» DESCRIPTION OF THE TASK: An image-free, verbatim transcription of the records is the expected result.

» GIVEN DATA:
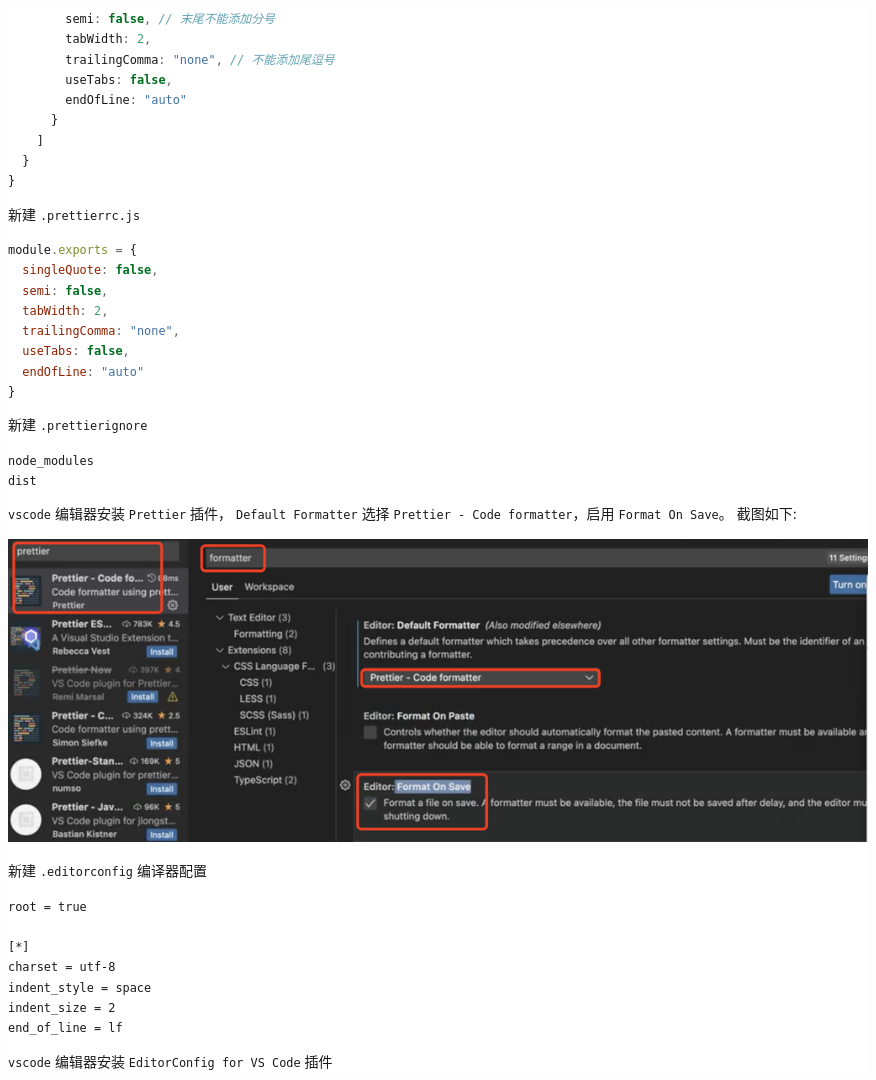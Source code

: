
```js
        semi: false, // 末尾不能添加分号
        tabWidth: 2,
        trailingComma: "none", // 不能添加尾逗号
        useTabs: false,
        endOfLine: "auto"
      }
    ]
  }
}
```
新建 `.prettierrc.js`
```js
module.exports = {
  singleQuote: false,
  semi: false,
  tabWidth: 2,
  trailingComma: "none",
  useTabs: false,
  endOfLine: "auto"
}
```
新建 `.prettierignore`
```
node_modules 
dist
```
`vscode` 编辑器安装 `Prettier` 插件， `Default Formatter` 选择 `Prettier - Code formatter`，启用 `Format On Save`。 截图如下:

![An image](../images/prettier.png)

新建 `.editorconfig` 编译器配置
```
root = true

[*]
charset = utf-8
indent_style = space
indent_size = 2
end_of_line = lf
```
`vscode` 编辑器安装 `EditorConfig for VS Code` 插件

» THE ANSWER:
Source code

:
```js
        semi: false, // 末尾不能添加分号
        tabWidth: 2,
        trailingComma: "none", // 不能添加尾逗号
        useTabs: false,
        endOfLine: "auto"
      }
    ]
  }
}
```
新建 `.prettierrc.js`
```js
module.exports = {
  singleQuote: false,
  semi: false,
  tabWidth: 2,
  trailingComma: "none",
  useTabs: false,
  endOfLine: "auto"
}
```
新建 `.prettierignore`
```
node_modules 
dist
```
`vscode` 编辑器安装 `Prettier` 插件， `Default Formatter` 选择 `Prettier - Code formatter`，启用 `Format On Save`。 截图如下:

![An image](../images/prettier.png)

新建 `.editorconfig` 编译器配置
```
root = true

[*]
charset = utf-8
indent_style = space
indent_size = 2
end_of_line = lf
```
`vscode` 编辑器安装 `EditorConfig for VS Code` 插件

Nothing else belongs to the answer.